- Silver extends the previous day’s pullback from the monthly low, and has been crashing lately.
- The pullback in the RSI and the bearish candlestick keep bullish sellers below the $20.50 DMA hurdle.
- The previous resistance line from April puts a floor under prices.
The price of silver (XAG/USD) is holding near $20.25, down 0.56% intraday ahead of Tuesday’s European session.
In doing so, the shiny metal justifies the previous day’s Doji candlestick after failing to break through the 50-DMA.
The RSI line (14) also appears to have lost momentum to the upside.
However, the 23.6% Fibonacci retracement of the April-July decline near $20.00 may limit the price’s immediate decline ahead of the April 18 resistance-turned-support line near 19.15. $ at the latest.
Should commodity prices dip below $19.15, the yearly low of $18.14 marked in July would regain market attention.
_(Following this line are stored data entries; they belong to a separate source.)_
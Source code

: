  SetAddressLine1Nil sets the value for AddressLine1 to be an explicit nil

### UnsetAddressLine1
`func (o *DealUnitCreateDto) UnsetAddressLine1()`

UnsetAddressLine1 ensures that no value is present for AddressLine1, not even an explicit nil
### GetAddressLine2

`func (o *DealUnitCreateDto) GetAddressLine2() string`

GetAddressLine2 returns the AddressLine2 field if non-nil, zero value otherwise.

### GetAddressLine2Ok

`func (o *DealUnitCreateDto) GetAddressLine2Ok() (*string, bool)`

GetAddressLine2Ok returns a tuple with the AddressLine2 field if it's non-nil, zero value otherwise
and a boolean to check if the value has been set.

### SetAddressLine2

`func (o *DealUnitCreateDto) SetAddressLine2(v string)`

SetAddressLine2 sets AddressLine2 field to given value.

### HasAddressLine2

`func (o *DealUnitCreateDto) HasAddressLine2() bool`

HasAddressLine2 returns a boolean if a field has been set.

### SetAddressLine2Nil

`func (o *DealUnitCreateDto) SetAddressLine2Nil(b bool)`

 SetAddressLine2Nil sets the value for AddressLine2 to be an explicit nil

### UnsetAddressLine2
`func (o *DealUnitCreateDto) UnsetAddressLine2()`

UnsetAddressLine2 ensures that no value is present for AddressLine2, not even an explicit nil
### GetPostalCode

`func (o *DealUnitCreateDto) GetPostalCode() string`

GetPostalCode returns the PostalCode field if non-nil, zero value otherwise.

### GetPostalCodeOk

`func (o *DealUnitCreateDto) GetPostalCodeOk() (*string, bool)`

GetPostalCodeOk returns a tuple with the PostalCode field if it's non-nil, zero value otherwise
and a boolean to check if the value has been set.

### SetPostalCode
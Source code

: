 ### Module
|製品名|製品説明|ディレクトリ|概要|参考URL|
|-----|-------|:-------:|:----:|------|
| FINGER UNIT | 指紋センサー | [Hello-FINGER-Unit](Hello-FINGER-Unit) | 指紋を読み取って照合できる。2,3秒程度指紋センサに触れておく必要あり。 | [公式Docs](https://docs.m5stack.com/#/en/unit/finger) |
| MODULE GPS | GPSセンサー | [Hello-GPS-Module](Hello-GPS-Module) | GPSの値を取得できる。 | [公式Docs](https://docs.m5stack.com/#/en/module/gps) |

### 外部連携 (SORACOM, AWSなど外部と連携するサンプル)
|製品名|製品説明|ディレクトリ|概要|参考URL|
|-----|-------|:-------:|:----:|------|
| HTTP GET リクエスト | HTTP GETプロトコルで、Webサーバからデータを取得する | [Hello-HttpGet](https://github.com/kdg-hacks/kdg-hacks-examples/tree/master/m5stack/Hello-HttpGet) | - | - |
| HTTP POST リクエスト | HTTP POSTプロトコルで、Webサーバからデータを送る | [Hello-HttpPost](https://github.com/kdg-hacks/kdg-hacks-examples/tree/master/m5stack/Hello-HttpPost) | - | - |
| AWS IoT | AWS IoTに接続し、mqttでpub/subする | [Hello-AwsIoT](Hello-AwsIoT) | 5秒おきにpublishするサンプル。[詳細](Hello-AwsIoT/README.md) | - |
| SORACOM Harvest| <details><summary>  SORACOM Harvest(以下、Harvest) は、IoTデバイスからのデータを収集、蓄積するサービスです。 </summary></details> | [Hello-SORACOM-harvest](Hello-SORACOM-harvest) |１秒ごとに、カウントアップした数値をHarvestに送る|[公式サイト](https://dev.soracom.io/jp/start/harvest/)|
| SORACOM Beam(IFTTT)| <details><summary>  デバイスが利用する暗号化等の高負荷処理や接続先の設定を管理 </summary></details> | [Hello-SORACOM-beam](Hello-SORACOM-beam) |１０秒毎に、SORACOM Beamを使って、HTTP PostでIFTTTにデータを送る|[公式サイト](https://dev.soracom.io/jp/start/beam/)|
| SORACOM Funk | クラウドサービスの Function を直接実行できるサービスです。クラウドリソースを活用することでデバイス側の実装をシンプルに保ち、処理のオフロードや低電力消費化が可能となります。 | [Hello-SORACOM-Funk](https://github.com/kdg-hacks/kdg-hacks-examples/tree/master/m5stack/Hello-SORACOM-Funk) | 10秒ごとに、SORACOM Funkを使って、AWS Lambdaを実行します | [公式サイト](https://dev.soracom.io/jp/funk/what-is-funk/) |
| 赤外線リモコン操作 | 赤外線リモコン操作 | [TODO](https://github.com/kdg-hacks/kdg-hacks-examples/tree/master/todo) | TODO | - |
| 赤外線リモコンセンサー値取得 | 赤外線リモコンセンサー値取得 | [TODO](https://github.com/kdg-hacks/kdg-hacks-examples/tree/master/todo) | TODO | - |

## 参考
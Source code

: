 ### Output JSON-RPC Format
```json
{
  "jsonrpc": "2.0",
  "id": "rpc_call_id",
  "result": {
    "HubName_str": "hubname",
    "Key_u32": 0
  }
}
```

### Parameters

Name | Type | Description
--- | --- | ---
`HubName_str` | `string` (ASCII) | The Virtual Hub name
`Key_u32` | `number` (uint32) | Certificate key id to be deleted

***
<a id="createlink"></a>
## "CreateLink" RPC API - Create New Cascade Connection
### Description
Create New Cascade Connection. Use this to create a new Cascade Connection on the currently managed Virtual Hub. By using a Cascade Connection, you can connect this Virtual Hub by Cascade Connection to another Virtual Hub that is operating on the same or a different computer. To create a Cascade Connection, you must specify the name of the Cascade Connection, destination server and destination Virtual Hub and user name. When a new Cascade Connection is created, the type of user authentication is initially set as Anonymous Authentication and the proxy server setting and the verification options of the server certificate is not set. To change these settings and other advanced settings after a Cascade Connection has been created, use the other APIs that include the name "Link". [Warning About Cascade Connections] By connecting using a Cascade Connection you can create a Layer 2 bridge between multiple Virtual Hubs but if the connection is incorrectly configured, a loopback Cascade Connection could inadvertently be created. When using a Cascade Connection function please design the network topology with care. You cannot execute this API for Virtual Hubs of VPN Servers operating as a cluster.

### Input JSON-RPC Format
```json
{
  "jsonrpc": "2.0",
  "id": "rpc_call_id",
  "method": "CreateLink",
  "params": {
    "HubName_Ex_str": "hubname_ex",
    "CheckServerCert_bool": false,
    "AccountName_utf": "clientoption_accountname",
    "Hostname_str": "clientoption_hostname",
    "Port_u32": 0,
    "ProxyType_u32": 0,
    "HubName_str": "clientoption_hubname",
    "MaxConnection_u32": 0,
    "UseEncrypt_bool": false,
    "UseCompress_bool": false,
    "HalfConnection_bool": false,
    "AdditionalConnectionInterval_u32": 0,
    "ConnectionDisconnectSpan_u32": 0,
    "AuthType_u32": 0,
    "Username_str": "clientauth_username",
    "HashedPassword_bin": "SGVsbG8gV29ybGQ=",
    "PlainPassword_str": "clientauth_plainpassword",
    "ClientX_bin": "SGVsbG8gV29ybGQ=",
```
On the contrary, the recovery remains elusive until staying above the 50-DMA level around $20.50.
Subsequently, the mid-June low near $20.90 and the $21.00 threshold may entertain silver bulls before highlighting the confluence of $22.15-$20 resistance, including including the 100-DMA and 50% Fibonacci retracement level.
In summary, XAG/USD remains on the bear’s radar and may refresh the yearly low, but the southern trend looks bumpy.